Reviews are in for The Wonderful World of Dissocia at Theatre Royal Stratford East.
Written by Anthony Neilson and directed by Emma Baggott, Neilson’s cult play is a poignant and comical delve into the nature of mental illness.
Neilson has said in the past about the play that “if you like Alice in Wonderland but there’s not enough sex and violence in it, then Dissocia is the show for you”.
Leah Harvey leads the cast as Lisa, with Archie Backhouse, Leander Deeny, Michael Grady-Hall, Dominique Hamilton, Daniel Millar, Phoebe Naughton and Tomi Ogbaro.
Did the critics enjoy this revival? Here are reviews from the Standard ,Guardian and more.
More reviews to follow.
The Wonderful World of Dissocia runs until 15 October 2022 at the Theatre Royal Stratford East.
"Deliciously free, bordering on random"
"This play of two halves offers witty jokes and a profound second act"

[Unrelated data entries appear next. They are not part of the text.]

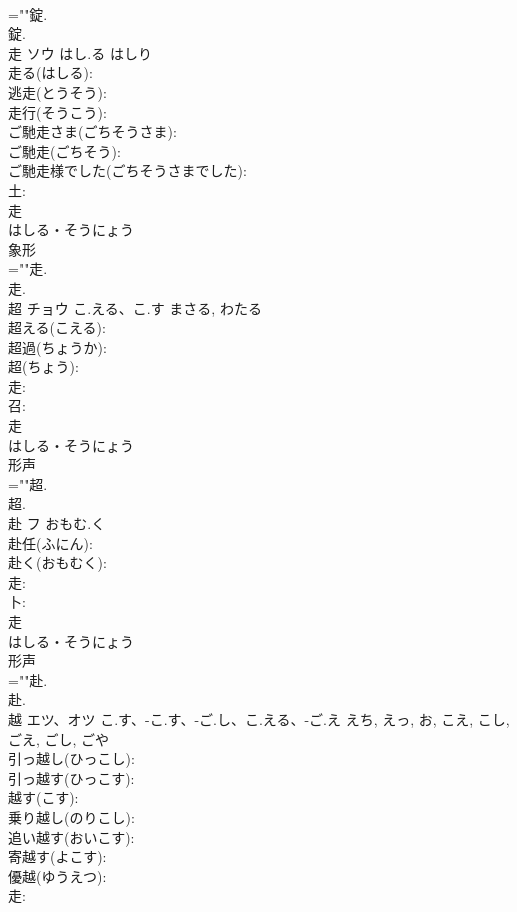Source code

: \documentclass[8pt]{extreport}
\begin{document}
\begin{CJK}{UTF8}{min}
\\	=""錠.
\\	錠.
\\	走	ソウ	はし.る	はしり	
\\	走る(はしる): 
\\	逃走(とうそう): 
\\	走行(そうこう): 
\\	ご馳走さま(ごちそうさま): 
\\	ご馳走(ごちそう): 
\\	ご馳走様でした(ごちそうさまでした): 
\\	土: 
\\	走	
\\	はしる・そうにょう	
\\	象形 
\\	=""走.
\\	走.
\\	超	チョウ	こ.える、こ.す	まさる, わたる	
\\	超える(こえる): 
\\	超過(ちょうか): 
\\	超(ちょう): 
\\	走: 
\\	召: 
\\	走	
\\	はしる・そうにょう	
\\	形声 
\\	=""超.
\\	超.
\\	赴	フ	おもむ.く		
\\	赴任(ふにん): 
\\	赴く(おもむく): 
\\	走: 
\\	卜: 
\\	走	
\\	はしる・そうにょう	
\\	形声 
\\	=""赴.
\\	赴.
\\	越	エツ、オツ	こ.す、-こ.す、-ご.し、こ.える、-ご.え	えち, えっ, お, こえ, こし, ごえ, ごし, ごや	
\\	引っ越し(ひっこし): 
\\	引っ越す(ひっこす): 
\\	越す(こす): 
\\	乗り越し(のりこし): 
\\	追い越す(おいこす): 
\\	寄越す(よこす): 
\\	優越(ゆうえつ): 
\\	走: 

\end{CJK}
\end{document}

"A profane, madcap, Alice-in-Wonderland trip morphs into something much more profound in Anthony Neilson’s weirdly compelling 2004 study of mental instability. I’ve rarely seen a play made up of two such tonally different acts: and here a succinct and moving second half contextualises and clarifies the ragtag, playful first. Emma Baggott’s revival is grounded from beginning to end by a fine central performance from Leah Harvey, focused and magnetic amid external and internal disorder."
"Whimsical and brutal"
"At first, Anthony Neilson’s play is a bewildering affair, but its sombre aftermath imparts understanding with crushing effect"
"Anthony Neilson’s 2004 drama about dissociative identity disorder is a reminder to never judge a play at the interval. It is certainly tempting to write the whole thing off as we are dragged through the irrational and kooky first half. Everything changes in the short, stark, second act and radically transforms our experience."
"This revival more than stands the test of time in its portrait of mental illness – it is original, brutal, memorable."
"Exuberant riff on Alice in Wonderland"
"Energetic and engaging revival of Anthony Neilson’s surreal, irreverent exploration of mental illness"
"First performed in 2004, Anthony Neilson’s play is surprising, surreal, at times brutal. It’s an exuberant, foul-mouthed riff on Alice in Wonderland tropes that poignantly explores the extreme mechanisms we sometimes adopt to survive trauma."
"Director Emma Baggott gives the piece a clear, coherent staging. Keeping a tight rein on scenes of escalating panic and disorder, Baggott methodically ramps up the show’s anarchic elements, then pulls off a flawless tonal handbreak turn into the intimate naturalism of the second act."